California’s 5th District Court of Appeals issued a tentative ruling yesterday in favor of California’s Low-Carbon Fuel Standard (LCFS) moving forward. The case is POET, LLC v. California Air Resources Board (CARB) and POET, a South Dakota ethanol producer, had alleged that CARB violated the California Environmental Quality Act in adopting the LCFS and should be barred from further implementation.

Recognizing the grave implications of discontinuing the LCFS, including derailing the state’s progress to cut greenhouse gas pollution and produce innovative alternative fuels, EDF took part in an amicus, or “friend of the court,” letter brief in support of CARB that was submitted to the Court.

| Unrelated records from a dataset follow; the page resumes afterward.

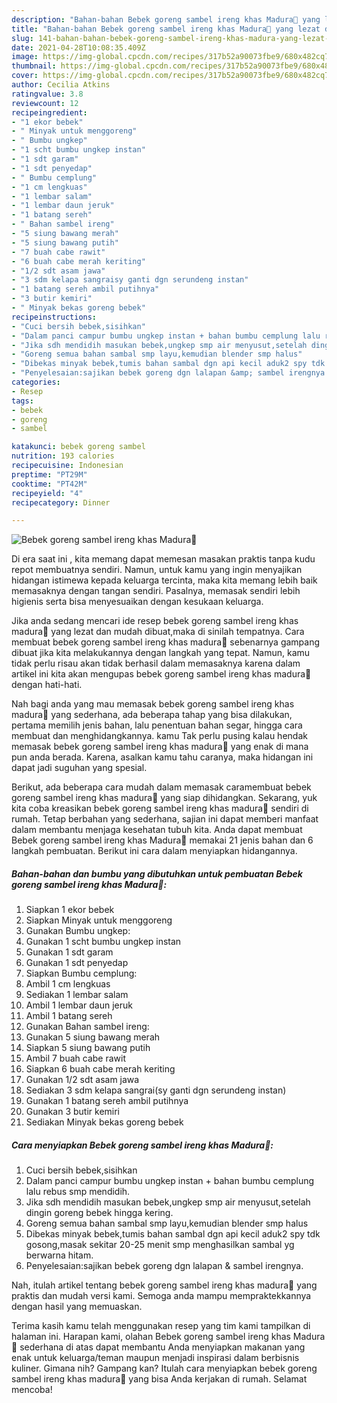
 ```yaml
---
description: "Bahan-bahan Bebek goreng sambel ireng khas Madura🦆 yang lezat dan Mudah Dibuat"
title: "Bahan-bahan Bebek goreng sambel ireng khas Madura🦆 yang lezat dan Mudah Dibuat"
slug: 141-bahan-bahan-bebek-goreng-sambel-ireng-khas-madura-yang-lezat-dan-mudah-dibuat
date: 2021-04-28T10:08:35.409Z
image: https://img-global.cpcdn.com/recipes/317b52a90073fbe9/680x482cq70/bebek-goreng-sambel-ireng-khas-madura🦆-foto-resep-utama.jpg
thumbnail: https://img-global.cpcdn.com/recipes/317b52a90073fbe9/680x482cq70/bebek-goreng-sambel-ireng-khas-madura🦆-foto-resep-utama.jpg
cover: https://img-global.cpcdn.com/recipes/317b52a90073fbe9/680x482cq70/bebek-goreng-sambel-ireng-khas-madura🦆-foto-resep-utama.jpg
author: Cecilia Atkins
ratingvalue: 3.8
reviewcount: 12
recipeingredient:
- "1 ekor bebek"
- " Minyak untuk menggoreng"
- " Bumbu ungkep"
- "1 scht bumbu ungkep instan"
- "1 sdt garam"
- "1 sdt penyedap"
- " Bumbu cemplung"
- "1 cm lengkuas"
- "1 lembar salam"
- "1 lembar daun jeruk"
- "1 batang sereh"
- " Bahan sambel ireng"
- "5 siung bawang merah"
- "5 siung bawang putih"
- "7 buah cabe rawit"
- "6 buah cabe merah keriting"
- "1/2 sdt asam jawa"
- "3 sdm kelapa sangraisy ganti dgn serundeng instan"
- "1 batang sereh ambil putihnya"
- "3 butir kemiri"
- " Minyak bekas goreng bebek"
recipeinstructions:
- "Cuci bersih bebek,sisihkan"
- "Dalam panci campur bumbu ungkep instan + bahan bumbu cemplung lalu rebus smp mendidih."
- "Jika sdh mendidih masukan bebek,ungkep smp air menyusut,setelah dingin goreng bebek hingga kering."
- "Goreng semua bahan sambal smp layu,kemudian blender smp halus"
- "Dibekas minyak bebek,tumis bahan sambal dgn api kecil aduk2 spy tdk gosong,masak sekitar 20-25 menit smp menghasilkan sambal yg berwarna hitam."
- "Penyelesaian:sajikan bebek goreng dgn lalapan &amp; sambel irengnya."
categories:
- Resep
tags:
- bebek
- goreng
- sambel

katakunci: bebek goreng sambel 
nutrition: 193 calories
recipecuisine: Indonesian
preptime: "PT29M"
cooktime: "PT42M"
recipeyield: "4"
recipecategory: Dinner

---
```



![Bebek goreng sambel ireng khas Madura🦆](https://img-global.cpcdn.com/recipes/317b52a90073fbe9/680x482cq70/bebek-goreng-sambel-ireng-khas-madura🦆-foto-resep-utama.jpg)

Di era  saat ini , kita memang dapat memesan masakan praktis tanpa kudu repot membuatnya sendiri. Namun, untuk kamu yang ingin menyajikan hidangan istimewa kepada keluarga tercinta, maka kita memang lebih baik memasaknya dengan tangan sendiri. Pasalnya, memasak sendiri lebih higienis serta bisa menyesuaikan dengan kesukaan keluarga.

Jika anda sedang mencari ide resep bebek goreng sambel ireng khas madura🦆 yang lezat dan mudah dibuat,maka di sinilah tempatnya. Cara membuat bebek goreng sambel ireng khas madura🦆  sebenarnya gampang dibuat jika kita melakukannya dengan langkah yang tepat. Namun, kamu tidak perlu risau akan tidak berhasil dalam memasaknya 
karena dalam artikel ini kita akan mengupas bebek goreng sambel ireng khas madura🦆 dengan hati-hati.  



Nah bagi anda yang mau memasak bebek goreng sambel ireng khas madura🦆 yang sederhana, ada beberapa tahap yang bisa dilakukan, pertama memilih jenis bahan, lalu penentuan bahan segar, hingga cara membuat dan menghidangkannya. kamu Tak perlu pusing kalau hendak memasak bebek goreng sambel ireng khas madura🦆 yang enak di mana pun anda berada. Karena, asalkan kamu  tahu caranya, maka hidangan ini dapat jadi suguhan yang spesial.

Berikut, ada beberapa cara mudah dalam memasak caramembuat bebek goreng sambel ireng khas madura🦆 yang siap dihidangkan. Sekarang, yuk kita coba kreasikan bebek goreng sambel ireng khas madura🦆 sendiri di rumah. Tetap berbahan yang sederhana, sajian ini dapat memberi manfaat dalam membantu menjaga kesehatan tubuh kita. Anda dapat membuat Bebek goreng sambel ireng khas Madura🦆 memakai 21 jenis bahan dan 6 langkah pembuatan. Berikut ini cara dalam menyiapkan hidangannya.

<!--inarticleads1-->

##### Bahan-bahan dan bumbu yang dibutuhkan untuk pembuatan Bebek goreng sambel ireng khas Madura🦆:

1. Siapkan 1 ekor bebek
1. Siapkan  Minyak untuk menggoreng
1. Gunakan  Bumbu ungkep:
1. Gunakan 1 scht bumbu ungkep instan
1. Gunakan 1 sdt garam
1. Gunakan 1 sdt penyedap
1. Siapkan  Bumbu cemplung:
1. Ambil 1 cm lengkuas
1. Sediakan 1 lembar salam
1. Ambil 1 lembar daun jeruk
1. Ambil 1 batang sereh
1. Gunakan  Bahan sambel ireng:
1. Gunakan 5 siung bawang merah
1. Siapkan 5 siung bawang putih
1. Ambil 7 buah cabe rawit
1. Siapkan 6 buah cabe merah keriting
1. Gunakan 1/2 sdt asam jawa
1. Sediakan 3 sdm kelapa sangrai(sy ganti dgn serundeng instan)
1. Gunakan 1 batang sereh ambil putihnya
1. Gunakan 3 butir kemiri
1. Sediakan  Minyak bekas goreng bebek




<!--inarticleads2-->

##### Cara menyiapkan Bebek goreng sambel ireng khas Madura🦆:

1. Cuci bersih bebek,sisihkan
1. Dalam panci campur bumbu ungkep instan + bahan bumbu cemplung lalu rebus smp mendidih.
1. Jika sdh mendidih masukan bebek,ungkep smp air menyusut,setelah dingin goreng bebek hingga kering.
1. Goreng semua bahan sambal smp layu,kemudian blender smp halus
1. Dibekas minyak bebek,tumis bahan sambal dgn api kecil aduk2 spy tdk gosong,masak sekitar 20-25 menit smp menghasilkan sambal yg berwarna hitam.
1. Penyelesaian:sajikan bebek goreng dgn lalapan &amp; sambel irengnya.




Nah, itulah artikel tentang  bebek goreng sambel ireng khas madura🦆  yang praktis dan mudah versi kami. Semoga anda mampu mempraktekkannya dengan hasil yang memuaskan. 

Terima kasih kamu telah menggunakan resep yang tim kami tampilkan di halaman ini. Harapan kami, olahan  Bebek goreng sambel ireng khas Madura🦆 sederhana di atas dapat membantu Anda menyiapkan makanan yang enak untuk keluarga/teman maupun menjadi inspirasi dalam berbisnis kuliner. Gimana nih? Gampang kan? Itulah cara menyiapkan bebek goreng sambel ireng khas madura🦆 yang bisa Anda kerjakan di rumah. Selamat mencoba!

In their tentative ruling, and at oral arguments in Fresno on May 30th, the court stated that CARB would have to remedy certain procedural issues, but that the LCFS should be able to move forward. While Plaintiffs technically won, this ruling means they were thwarted in their underlying objective of slowing momentum towards a lower carbon and more sustainable transportation fuel system.

This case also showed that the LCFS continues to have wide and broadening support. Organizations as diverse as PG&E, the Sierra Club, EDF, and the National Biodiesel Board have all submitted amicus letters to the court affirming that the LCFS is an important tool for spurring innovation and improving human health and the environment.

As we have written about here, here and here, there is still another case pending in the 9th Circuit Federal Court of Appeals that challenges the LCFS under the US Constitution. But the future looks bright as once again; state environmental policies have successfully weathered a challenge by out-of-state challengers who would rather litigate than innovate. Hopefully now that delays are off the table, POET and similar companies will become part of the solution by moving their profits and human talent away from litigation and towards technological advancements that scale up production of low-carbon fuels, cutting climate pollution, reducing smog, and growing their business.